*** Begin section ***
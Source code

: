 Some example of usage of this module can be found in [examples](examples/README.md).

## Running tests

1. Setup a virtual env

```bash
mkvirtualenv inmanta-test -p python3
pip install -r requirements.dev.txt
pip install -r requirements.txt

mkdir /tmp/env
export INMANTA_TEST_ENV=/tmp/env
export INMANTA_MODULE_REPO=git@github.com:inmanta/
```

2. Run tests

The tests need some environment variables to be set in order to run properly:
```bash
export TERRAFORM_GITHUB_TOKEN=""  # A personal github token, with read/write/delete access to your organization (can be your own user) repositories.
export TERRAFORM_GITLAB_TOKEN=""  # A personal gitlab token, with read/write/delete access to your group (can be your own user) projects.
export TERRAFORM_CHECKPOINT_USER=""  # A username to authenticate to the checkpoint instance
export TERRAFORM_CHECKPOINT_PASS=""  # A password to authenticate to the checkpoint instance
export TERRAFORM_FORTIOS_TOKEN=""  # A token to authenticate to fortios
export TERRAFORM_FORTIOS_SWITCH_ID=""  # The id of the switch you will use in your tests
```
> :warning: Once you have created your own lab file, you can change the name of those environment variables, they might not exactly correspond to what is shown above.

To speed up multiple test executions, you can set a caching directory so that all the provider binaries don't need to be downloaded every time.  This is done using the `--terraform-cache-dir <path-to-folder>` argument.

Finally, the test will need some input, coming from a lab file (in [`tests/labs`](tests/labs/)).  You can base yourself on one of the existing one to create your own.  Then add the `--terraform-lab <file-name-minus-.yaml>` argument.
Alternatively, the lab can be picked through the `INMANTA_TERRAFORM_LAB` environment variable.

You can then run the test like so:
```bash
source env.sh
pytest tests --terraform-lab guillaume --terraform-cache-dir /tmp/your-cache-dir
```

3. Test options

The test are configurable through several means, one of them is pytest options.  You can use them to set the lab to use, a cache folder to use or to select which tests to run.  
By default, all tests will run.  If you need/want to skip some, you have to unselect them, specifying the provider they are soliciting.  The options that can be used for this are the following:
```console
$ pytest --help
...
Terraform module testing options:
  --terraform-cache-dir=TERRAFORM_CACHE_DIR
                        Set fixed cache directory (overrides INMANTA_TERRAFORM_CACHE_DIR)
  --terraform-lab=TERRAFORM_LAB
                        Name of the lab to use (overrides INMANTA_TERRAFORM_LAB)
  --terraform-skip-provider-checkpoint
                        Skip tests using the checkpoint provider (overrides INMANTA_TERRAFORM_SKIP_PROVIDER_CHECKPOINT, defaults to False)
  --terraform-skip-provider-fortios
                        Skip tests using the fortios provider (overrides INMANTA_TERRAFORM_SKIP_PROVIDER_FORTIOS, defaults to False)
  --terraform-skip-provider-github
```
*** End section ***
Work instruction: Please write out exactly the lines from the start of the data through the line that contains "The test are", both ends included, and nothing else.

Response:
Source code

: Some example of usage of this module can be found in [examples](examples/README.md).

## Running tests

1. Setup a virtual env

```bash
mkvirtualenv inmanta-test -p python3
pip install -r requirements.dev.txt
pip install -r requirements.txt

mkdir /tmp/env
export INMANTA_TEST_ENV=/tmp/env
export INMANTA_MODULE_REPO=git@github.com:inmanta/
```

2. Run tests

The tests need some environment variables to be set in order to run properly:
```bash
export TERRAFORM_GITHUB_TOKEN=""  # A personal github token, with read/write/delete access to your organization (can be your own user) repositories.
export TERRAFORM_GITLAB_TOKEN=""  # A personal gitlab token, with read/write/delete access to your group (can be your own user) projects.
export TERRAFORM_CHECKPOINT_USER=""  # A username to authenticate to the checkpoint instance
export TERRAFORM_CHECKPOINT_PASS=""  # A password to authenticate to the checkpoint instance
export TERRAFORM_FORTIOS_TOKEN=""  # A token to authenticate to fortios
export TERRAFORM_FORTIOS_SWITCH_ID=""  # The id of the switch you will use in your tests
```
> :warning: Once you have created your own lab file, you can change the name of those environment variables, they might not exactly correspond to what is shown above.

To speed up multiple test executions, you can set a caching directory so that all the provider binaries don't need to be downloaded every time.  This is done using the `--terraform-cache-dir <path-to-folder>` argument.

Finally, the test will need some input, coming from a lab file (in [`tests/labs`](tests/labs/)).  You can base yourself on one of the existing one to create your own.  Then add the `--terraform-lab <file-name-minus-.yaml>` argument.
Alternatively, the lab can be picked through the `INMANTA_TERRAFORM_LAB` environment variable.

You can then run the test like so:
```bash
source env.sh
pytest tests --terraform-lab guillaume --terraform-cache-dir /tmp/your-cache-dir
```

3. Test options

The test are configurable through several means, one of them is pytest options.  You can use them to set the lab to use, a cache folder to use or to select which tests to run.  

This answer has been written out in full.